Shit… I haven’t considered that it could be a bug in Eigen. I don’t think so, but maybe.

Anyway, if you want to help debug, this is the branch I’m on:
feature/daniel-windows

This is the test I’m running:
./runTests.py test/unit/math/rev/mat/fun/matrix_exp_multiply_test.cpp

I’m debugging by print. On that branch, here’s what it’ll look like when it’s running properly:

test/unit/math/rev/mat/fun/matrix_exp_multiply_test --gtest_output="xml:test/unit/math/rev/mat/fun/matrix_exp_multiply_test.xml"
Running main() from lib/gtest_1.8.1/src/gtest_main.cc
[==========] Running 1 test from 1 test case.
[----------] Global test environment set-up.
[----------] 1 test from MathMatrix
[ RUN      ] MathMatrix.matrix_exp_multiply_vd
stack size at start: 0
stack size after Av (5, 5): 200
Av =   -0.96871   0.398827   0.241306   0.741373   0.108926
  0.888077  -0.915624  -0.373344   0.255238   0.717304
-0.0899219  -0.898862  -0.800546  -0.222652  -0.271382
  0.683227   0.827031  -0.780702  -0.104228   0.885106
 -0.996585  -0.097802   0.739617   0.235266 -0.0247717
stack size after Avec: 200
stack size after B: 200
stack size: 200
+++++++++++++++++++++++++++++++
*************************** this is the right one
stack size after res_vd: 201
--------------------------- chain
-- before setting up adjexpAB(5, 5)
-- traversing variRefexpAB_.
--   0 / 25
--   1 / 25
--   2 / 25
--   3 / 25
--   4 / 25
--   5 / 25
--   6 / 25
--   7 / 25
--   8 / 25
--   9 / 25
--   10 / 25
--   11 / 25
--   12 / 25
--   13 / 25
--   14 / 25
--   15 / 25
--   16 / 25
--   17 / 25
--   18 / 25
--   19 / 25
--   20 / 25
--   21 / 25
--   22 / 25
--   23 / 25
--   24 / 25
-- setting up adjA
-- traversing variRefA_
--------------------------- end chain
[       OK ] MathMatrix.matrix_exp_multiply_vd (0 ms)
[----------] 1 test from MathMatrix (0 ms total)

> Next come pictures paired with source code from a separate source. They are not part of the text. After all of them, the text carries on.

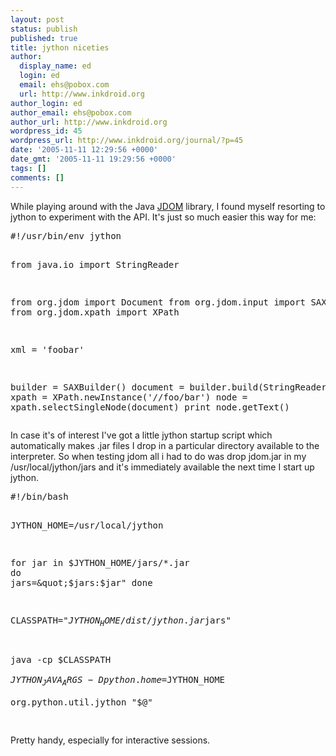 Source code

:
 ```yaml
---
layout: post
status: publish
published: true
title: jython niceties
author:
  display_name: ed
  login: ed
  email: ehs@pobox.com
  url: http://www.inkdroid.org
author_login: ed
author_email: ehs@pobox.com
author_url: http://www.inkdroid.org
wordpress_id: 45
wordpress_url: http://www.inkdroid.org/journal/?p=45
date: '2005-11-11 12:29:56 +0000'
date_gmt: '2005-11-11 19:29:56 +0000'
tags: []
comments: []
---
```


<p>While playing around with the Java <a href="http://www.jdom.org/">JDOM</a> library, I found myself resorting to jython to experiment with the API. It's just so much easier this way for me:</p>
<pre lang="python">
#!/usr/bin/env jython

from java.io import StringReader

from org.jdom import Document
from org.jdom.input import SAXBuilder
from org.jdom.xpath import XPath

xml = '<foo><bar>foobar</bar></foo>'

builder = SAXBuilder()
document = builder.build(StringReader(xml))
xpath = XPath.newInstance('//foo/bar')
node = xpath.selectSingleNode(document)
print node.getText()
</pre>
<p>In case it's of interest I've got a little jython startup script which automatically makes .jar files I drop in a particular directory available to the interpreter. So when testing jdom all i had to do was drop jdom.jar in my /usr/local/jython/jars and it's immediately available the next time I start up jython.</p>
<pre lang="sh">
#!/bin/bash

JYTHON_HOME=/usr/local/jython

for jar in $JYTHON_HOME/jars/*.jar
do
    jars=&quot;$jars:$jar&quot;
done

CLASSPATH=&quot;$JYTHON_HOME/dist/jython.jar$jars&quot;

java -cp $CLASSPATH \
	$JYTHON_JAVA_ARGS -Dpython.home=$JYTHON_HOME \
	org.python.util.jython &quot;$@&quot;

</pre>
<p>Pretty handy, especially for interactive sessions.</p>
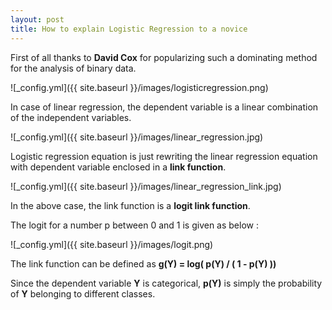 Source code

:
 ```yaml
---
layout: post
title: How to explain Logistic Regression to a novice 
---
```

First of all thanks to **David Cox** for popularizing such a dominating method for the analysis of binary data.

![_config.yml]({{ site.baseurl }}/images/logisticregression.png)

In case of linear regression, the dependent variable is a linear combination of the independent variables.

![_config.yml]({{ site.baseurl }}/images/linear_regression.jpg)

Logistic regression equation is just rewriting the linear regression equation with dependent variable enclosed in a **link function**.

![_config.yml]({{ site.baseurl }}/images/linear_regression_link.jpg)

In the above case, the link function is a **logit link function**.

The logit for a number p between 0 and 1 is given as below :

![_config.yml]({{ site.baseurl }}/images/logit.png)

The link function can be defined as **g(Y) = log( p(Y) / ( 1 - p(Y) ))**

Since the dependent variable **Y** is categorical, **p(Y)** is simply the probability of **Y** belonging to different classes.
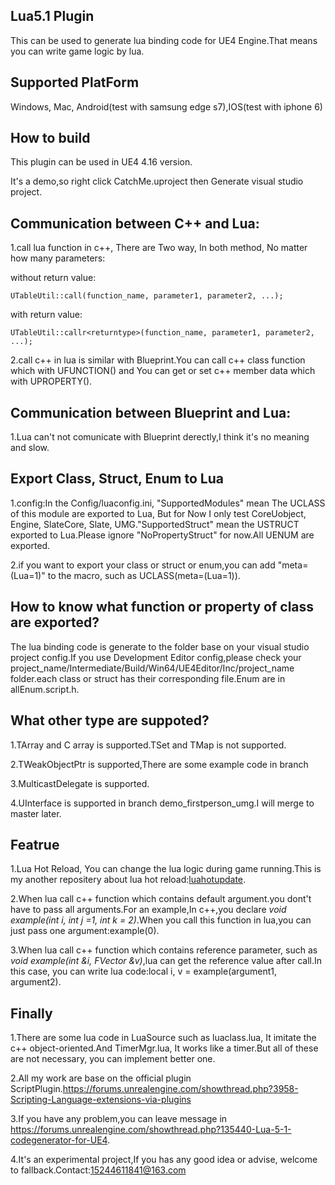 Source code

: 
## Lua5.1 Plugin
This can be used to generate lua binding code for UE4 Engine.That means you can write game logic by lua.
## Supported PlatForm
Windows, Mac, Android(test with samsung edge s7),IOS(test with iphone 6)
## How to build
This plugin can be used in UE4 4.16 version.

It's a demo,so right click CatchMe.uproject then Generate visual studio project.

## Communication between C++ and Lua:  

1.call lua function in c++, There are Two way, In both method, No matter how many parameters:

  without return value:

  ```
  UTableUtil::call(function_name, parameter1, parameter2, ...);
  ```

  with return value:

  ```
  UTableUtil::callr<returntype>(function_name, parameter1, parameter2, ...);
```

2.call c++ in lua is similar with Blueprint.You can call c++ class function which with UFUNCTION() and You can get or set c++ member data which with UPROPERTY().

## Communication between Blueprint and Lua:
1.Lua can't not comunicate with Blueprint derectly,I think it's no meaning and slow.

## Export Class, Struct, Enum to Lua

1.config:In the Config/luaconfig.ini, "SupportedModules" mean The UCLASS of this module are exported to Lua, But for Now I only test CoreUobject, Engine, SlateCore, Slate, UMG."SupportedStruct" mean the USTRUCT exported to Lua.Please ignore "NoPropertyStruct" for now.All UENUM are exported.

2.if you want to export your class or struct or enum,you can add "meta=(Lua=1)" to the macro, such as UCLASS(meta=(Lua=1)).
## How to know what function or property of class are exported?
The lua binding code is generate to the folder base on your visual studio project config.If you use Development Editor config,please check your project_name/Intermediate/Build/Win64/UE4Editor/Inc/project_name folder.each class or struct has their corresponding file.Enum are in allEnum.script.h.

## What other type are suppoted?

1.TArray and C array is supported.TSet and TMap is not supported.

2.TWeakObjectPtr is supported,There are some example code in branch 

3.MulticastDelegate is supported.

4.UInterface is supported in branch demo_firstperson_umg.I will merge to master later.

## Featrue

1.Lua Hot Reload, You can change the lua logic during game running.This is my another repositery about lua hot reload:[luahotupdate](https://github.com/asqbtcupid/lua_hotupdate).

2.When lua call c++ function which contains default argument.you dont't have to pass all arguments.For an example,In c++,you declare _void example(int i, int j =1, int k = 2)_.When you call this function in lua,you can just pass one argument:example(0).

3.When lua call c++ function which contains reference parameter, such as _void example(int &i, FVector &v)_,lua can get the reference value after call.In this case, you can write lua code:local i, v = example(argument1, argument2).
## Finally
1.There are some lua code in LuaSource such as luaclass.lua, It imitate the c++ object-oriented.And TimerMgr.lua, It works like a timer.But all of these are not necessary, you can implement better one.  

2.All my work are base on the official plugin ScriptPlugin.https://forums.unrealengine.com/showthread.php?3958-Scripting-Language-extensions-via-plugins

3.If you have any problem,you can leave message in https://forums.unrealengine.com/showthread.php?135440-Lua-5-1-codegenerator-for-UE4.

4.It's an experimental project,If you has any good idea or advise, welcome to fallback.Contact:15244611841@163.com
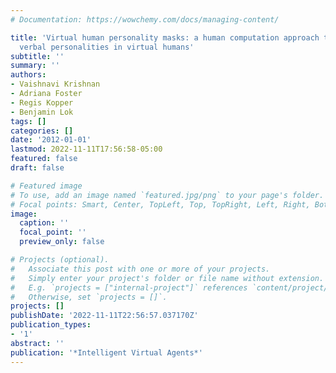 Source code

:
 ```yaml
---
# Documentation: https://wowchemy.com/docs/managing-content/

title: 'Virtual human personality masks: a human computation approach to modeling
  verbal personalities in virtual humans'
subtitle: ''
summary: ''
authors:
- Vaishnavi Krishnan
- Adriana Foster
- Regis Kopper
- Benjamin Lok
tags: []
categories: []
date: '2012-01-01'
lastmod: 2022-11-11T17:56:58-05:00
featured: false
draft: false

# Featured image
# To use, add an image named `featured.jpg/png` to your page's folder.
# Focal points: Smart, Center, TopLeft, Top, TopRight, Left, Right, BottomLeft, Bottom, BottomRight.
image:
  caption: ''
  focal_point: ''
  preview_only: false

# Projects (optional).
#   Associate this post with one or more of your projects.
#   Simply enter your project's folder or file name without extension.
#   E.g. `projects = ["internal-project"]` references `content/project/deep-learning/index.md`.
#   Otherwise, set `projects = []`.
projects: []
publishDate: '2022-11-11T22:56:57.037170Z'
publication_types:
- '1'
abstract: ''
publication: '*Intelligent Virtual Agents*'
---
```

[----------] Global test environment tear-down
[==========] 1 test from 1 test case ran. (0 ms total)
[  PASSED  ] 1 test.
stack_alloc destructor

Right now, it’s crashing before calling chain (on Windows):

test\unit\math\rev\mat\fun\matrix_exp_multiply_test.exe --gtest_output="xml:test/unit/math/rev/mat/fun/matrix_exp_multiply_test.xml"
Running main() from lib/gtest_1.8.1/src/gtest_main.cc
[==========] Running 1 test from 1 test case.
[----------] Global test environment set-up.
[----------] 1 test from MathMatrix
[ RUN      ] MathMatrix.matrix_exp_multiply_vd
stack size at start: 0
stack size after Av (5, 5): 200
Av =  -0.599231    0.81756   -0.68865   -0.62035  -0.922178
  0.876461  -0.741508  0.0892666  -0.410077   -0.23545
 -0.109043  -0.184118   0.217994   0.652577   0.269936
 -0.903745   0.205054  -0.177526   0.547655   0.427168
 0.0142521   0.747185 -0.0967742   0.123997  -0.175085
stack size after Avec: 200
stack size after B: 200
stack size: 200
stack size after res_vd: 201
test\unit\math\rev\mat\fun\matrix_exp_multiply_test.exe --gtest_output="xml:test/unit/math/rev/mat/fun/matrix_exp_multiply_test.xml" failed
exit now (11/29/18 21:16:05 Eastern Standard Time)

Sometimes I can get it to crash on my Mac too, but at a different point… somewhere in the loop (~10/25). But only sometimes.